The European banks have been complaining about the negative impact of low interest rates on their books. Is this really the main problem that the banks are facing?
It is one of the issues related to bank profitability. But it is only one of the issues. And it is not even the most critical one. For a long time, low interest rates enabled a very low cost of financing, led to an improvement in the value of securities and bonds, and enhanced credit quality for corporates and small and medium-sized enterprises that create jobs. Only a few years later and probably this is what is happening now, some negative effects are starting to be felt in net interest income, but this effect is less significant than the earlier positive effects.
So what is most important for the banks?
What most affects banks’ profitability is their exposure to non-performing loans, which weigh heavily on profits. Then there is the issue of tough competition, that is coming currently from both non-banks, such as FinTech companies, and the oversized banking sector in the euro area as a whole as well as cost-to-income ratios, which are too high in the euro area. Against this background, the banks need to adjust their business models.
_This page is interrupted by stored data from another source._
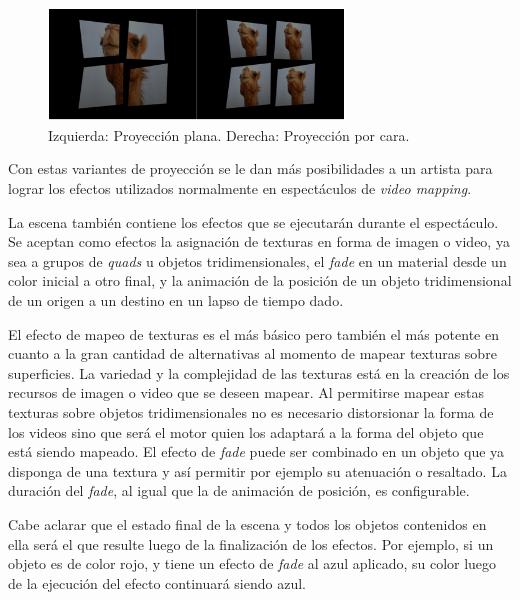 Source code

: \begin{figure}[H]
  \centering
    \includegraphics[width=0.7\textwidth]{./Cap5_vmt/vmtengine-maping.png}
  \caption{Izquierda: Proyección plana. Derecha: Proyección por cara.}%
  \label{fig:VMT-Projection}
\end{figure}

Con estas variantes de proyección se le dan más posibilidades a un artista para lograr los efectos utilizados normalmente en espectáculos de \emph{video mapping}.

La escena también contiene los efectos que se ejecutarán durante el espectáculo. Se aceptan como efectos la asignación de texturas en forma de imagen o video, ya sea a grupos de \emph{quads} u objetos tridimensionales, el \emph{fade} en un material desde un color inicial a otro final, y la animación de la posición de un objeto tridimensional de un origen a un destino en un lapso de tiempo dado.

El efecto de mapeo de texturas es el más básico pero también el más potente en cuanto a la gran cantidad de alternativas al momento de mapear texturas sobre superficies. La variedad y la complejidad de las texturas está en la creación de los recursos de imagen o video que se deseen mapear. Al permitirse mapear estas texturas sobre objetos tridimensionales no es necesario distorsionar la forma de los videos sino que será el motor quien los adaptará a la forma del objeto que está siendo mapeado. El efecto de \emph{fade} puede ser combinado en un objeto que ya disponga de una textura y así permitir por ejemplo su atenuación o resaltado. La duración del \emph{fade}, al igual que la de animación de posición, es configurable.

Cabe aclarar que el estado final de la escena y todos los objetos contenidos en ella será el que resulte luego de la finalización de los efectos. Por ejemplo, si un objeto es de color rojo, y tiene un efecto de \emph{fade} al azul aplicado, su color luego de la ejecución del efecto continuará siendo azul.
What do you recommend they do specifically? Enter into mergers? Reduce their staff numbers?
There are various ways of dealing with the issue of an oversized banking sector. The most painful way is being forced to leave the market, which can happen when a very weak bank is deemed to be failing or likely to fail. A more positive approach is, for example, to enter into a merger when it makes sense to do so.
Why are there so few mergers in the euro area?
First, because it is much easier to pursue mergers when growth is stronger. And that’s why, now that growth has returned, I think such mergers are going to start to happen. Second, there is uncertainty regarding the quality of the balance sheets of the banks that can be purchased. These problems of exposure to non-performing loans, namely the difficulty involved in making an accurate assessment of those exposures and the different legal regimes in each country, weigh heavily on banks’ decisions to go ahead with cross-border mergers. But I think that with growth returning and with the huge amount of work that is being done in relation to non-performing loans, we are going to see a number of mergers taking place within countries and across borders.
There have been some in Portugal ...
Yes, we’ve already seen some banks being bought with foreign capital.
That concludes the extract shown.